The British constitution is so fine a thing that it would be positively insulting, even dangerous, to actually write it down. The people who need to know what it is are able to divine its mysteries – ordinary subjects are not among them. Johnson, for all his habitual mendacity, is exposing the truth that this arcane system of accretions and conventions is of little use when a shameless chancer is given the keys of the kingdom. His manoeuvre is not even a coup – when you can do all this lawfully, who needs coups?

Right-wing opportunism

Until very recently, most people in England would have pointed to Italy, with its infamous political instability, as the great counter-example that proved the wisdom of the British system. Last week, both countries were faced at the same time with a remarkably similar challenge: a radical right-wing opportunist seeking to bring down his own government and force a general election in which he would run not so much for parliament as against parliament. Matteo Salvini, leader of the prefascist League, has been governing in coalition with the populist Five Star movement. He tried to pull off pretty much the same trick as Johnson and for the same reason: to position himself as the voice of "the people" against the political "elites".

How puny is Britain when it comes so badly out of a comparison with a country that is a byword for democratic fragility?

But Salvini was stopped – for two reasons. First, enough people within the political system were willing to stop fighting each other and start fighting the radical right.
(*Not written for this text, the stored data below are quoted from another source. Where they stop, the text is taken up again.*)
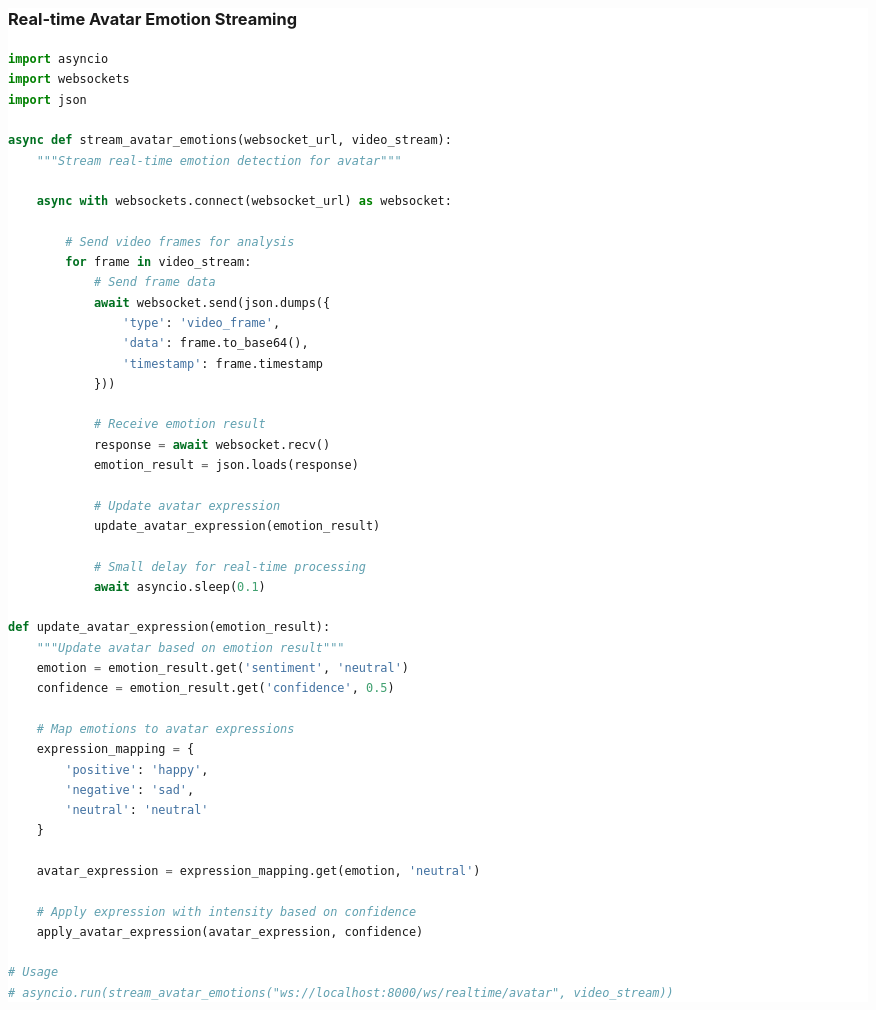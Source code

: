 ### **Real-time Avatar Emotion Streaming**
```python
import asyncio
import websockets
import json

async def stream_avatar_emotions(websocket_url, video_stream):
    """Stream real-time emotion detection for avatar"""
    
    async with websockets.connect(websocket_url) as websocket:
        
        # Send video frames for analysis
        for frame in video_stream:
            # Send frame data
            await websocket.send(json.dumps({
                'type': 'video_frame',
                'data': frame.to_base64(),
                'timestamp': frame.timestamp
            }))
            
            # Receive emotion result
            response = await websocket.recv()
            emotion_result = json.loads(response)
            
            # Update avatar expression
            update_avatar_expression(emotion_result)
            
            # Small delay for real-time processing
            await asyncio.sleep(0.1)

def update_avatar_expression(emotion_result):
    """Update avatar based on emotion result"""
    emotion = emotion_result.get('sentiment', 'neutral')
    confidence = emotion_result.get('confidence', 0.5)
    
    # Map emotions to avatar expressions
    expression_mapping = {
        'positive': 'happy',
        'negative': 'sad',
        'neutral': 'neutral'
    }
    
    avatar_expression = expression_mapping.get(emotion, 'neutral')
    
    # Apply expression with intensity based on confidence
    apply_avatar_expression(avatar_expression, confidence)

# Usage
# asyncio.run(stream_avatar_emotions("ws://localhost:8000/ws/realtime/avatar", video_stream))
```

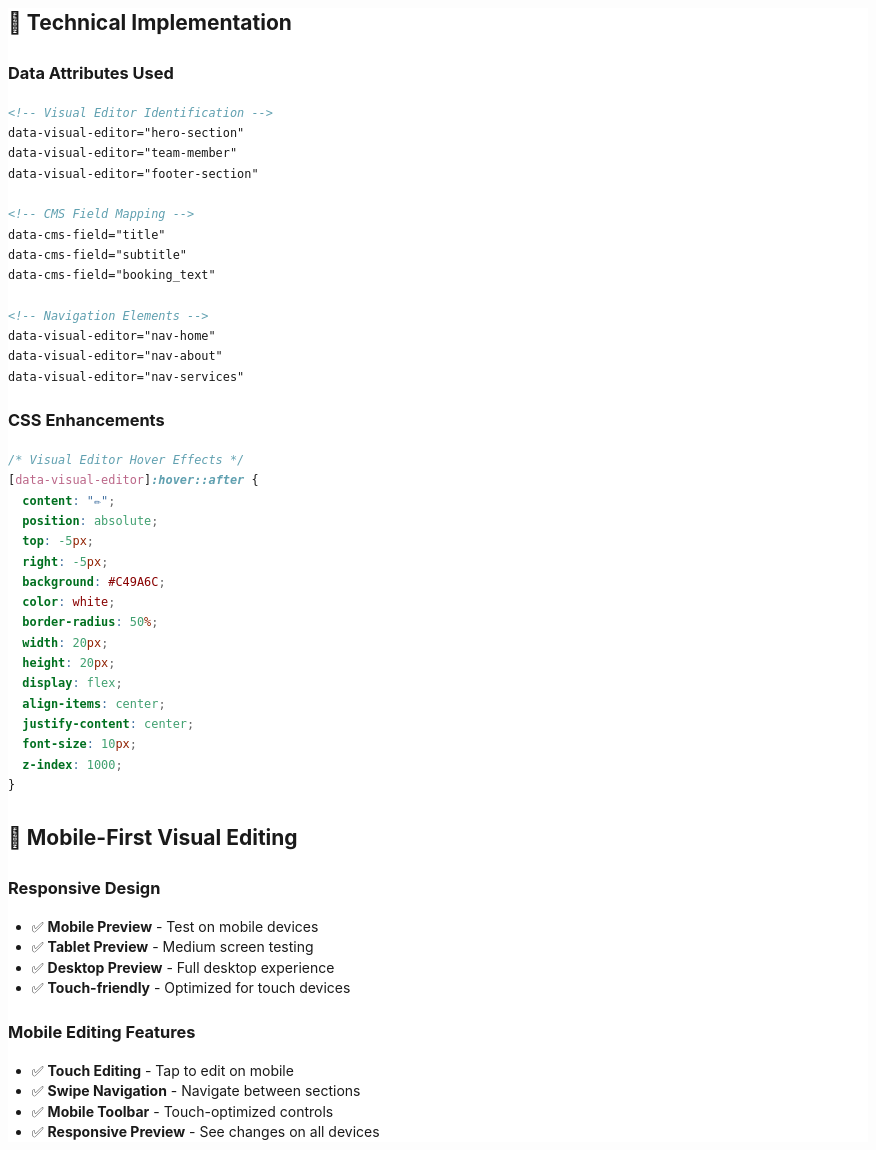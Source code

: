 ## 🔧 **Technical Implementation**

### **Data Attributes Used**
```html
<!-- Visual Editor Identification -->
data-visual-editor="hero-section"
data-visual-editor="team-member"
data-visual-editor="footer-section"

<!-- CMS Field Mapping -->
data-cms-field="title"
data-cms-field="subtitle"
data-cms-field="booking_text"

<!-- Navigation Elements -->
data-visual-editor="nav-home"
data-visual-editor="nav-about"
data-visual-editor="nav-services"
```

### **CSS Enhancements**
```css
/* Visual Editor Hover Effects */
[data-visual-editor]:hover::after {
  content: "✏️";
  position: absolute;
  top: -5px;
  right: -5px;
  background: #C49A6C;
  color: white;
  border-radius: 50%;
  width: 20px;
  height: 20px;
  display: flex;
  align-items: center;
  justify-content: center;
  font-size: 10px;
  z-index: 1000;
}
```

## 📱 **Mobile-First Visual Editing**

### **Responsive Design**
- ✅ **Mobile Preview** - Test on mobile devices
- ✅ **Tablet Preview** - Medium screen testing
- ✅ **Desktop Preview** - Full desktop experience
- ✅ **Touch-friendly** - Optimized for touch devices

### **Mobile Editing Features**
- ✅ **Touch Editing** - Tap to edit on mobile
- ✅ **Swipe Navigation** - Navigate between sections
- ✅ **Mobile Toolbar** - Touch-optimized controls
- ✅ **Responsive Preview** - See changes on all devices
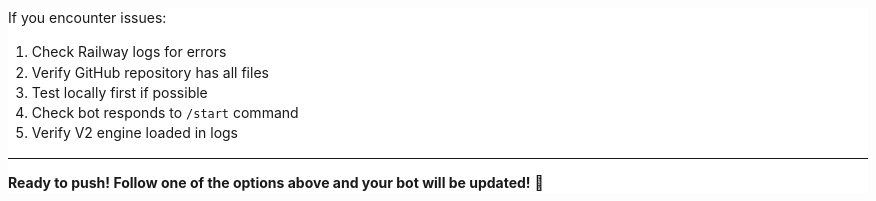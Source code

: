 If you encounter issues:

1. Check Railway logs for errors
2. Verify GitHub repository has all files
3. Test locally first if possible
4. Check bot responds to `/start` command
5. Verify V2 engine loaded in logs

---

**Ready to push! Follow one of the options above and your bot will be updated!** 🚀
Second, Italy has a written democratic constitution with an elected president who could manage the process of creating an alternative government. The UK does not have the second of these things, and it is not at all clear that its parliamentarians can manage the first.

How weak does your constitution need to be when it can’t even stand up to a bluffer like Boris Johnson? How puny is it when it comes so badly out of a comparison with a country that is a byword for democratic fragility? It has come to something when an Italian might well look at the goings-on at the “mother of parliaments” and exclaim “Mamma mia!”